Recall that a sample is the subset of a population selected for analysis.

We are forced to analyze a sample rather than a population because:

  1. selecting a sample is less time-consuming than selecting the population

  2. selecting a sample is less costly

  3. the resulting analysis is less cumbersome and more practical

  4. sometimes obtaining the population is impossible! So the sample is the best we can do.

When making statements on the population parameters using the sample statistics, we are drawing statistical inference. In order for this inference to be reasonable, we must assume that the characteristics of the sample (i.e., the sample statistics) are reasonably close to the characteristics of the population (i.e., the population parameters). The problem with this assumption is that since we will never see the population, we will never be able to verify if the statistics are reasonably close to the parameters. This chapter discusses several different methods of drawing a sample from a population, as well as their pros and cons. The bottom line is that all of these methods attempt to get a sample to be the best possible subset of the population.

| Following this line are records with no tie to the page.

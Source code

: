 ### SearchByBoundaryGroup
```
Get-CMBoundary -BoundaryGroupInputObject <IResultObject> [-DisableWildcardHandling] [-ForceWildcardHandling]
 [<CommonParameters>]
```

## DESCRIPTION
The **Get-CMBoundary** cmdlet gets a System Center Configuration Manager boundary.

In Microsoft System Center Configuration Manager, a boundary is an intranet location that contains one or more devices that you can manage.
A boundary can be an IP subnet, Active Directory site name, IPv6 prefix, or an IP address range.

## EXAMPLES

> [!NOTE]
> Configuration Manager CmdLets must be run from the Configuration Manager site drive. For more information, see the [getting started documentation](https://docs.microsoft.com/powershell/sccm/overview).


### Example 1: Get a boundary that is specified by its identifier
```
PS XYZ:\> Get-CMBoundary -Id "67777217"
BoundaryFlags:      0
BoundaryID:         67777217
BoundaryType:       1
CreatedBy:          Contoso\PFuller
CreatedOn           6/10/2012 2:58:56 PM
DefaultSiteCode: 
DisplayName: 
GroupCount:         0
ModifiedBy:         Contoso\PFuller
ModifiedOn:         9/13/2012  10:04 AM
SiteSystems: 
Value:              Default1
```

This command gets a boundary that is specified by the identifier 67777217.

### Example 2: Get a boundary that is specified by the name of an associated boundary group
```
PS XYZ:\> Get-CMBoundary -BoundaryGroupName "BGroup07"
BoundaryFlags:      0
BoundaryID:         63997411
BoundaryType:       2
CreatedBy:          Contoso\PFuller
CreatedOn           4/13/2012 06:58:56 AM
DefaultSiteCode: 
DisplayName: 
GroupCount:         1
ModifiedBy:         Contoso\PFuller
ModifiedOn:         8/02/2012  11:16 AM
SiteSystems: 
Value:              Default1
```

Failing to obtain a sample with the same characteristics as the population can fatally flaw a statistical analysis. If the sample statistics are not close to the population parameters, you are potentially over-representing and/or under-representing important aspects of the population. When the sample statistics do not coincide with the population parameters, then the statistics are said to be biased. When this bias stems from a faulty sample, then this is called sampling bias.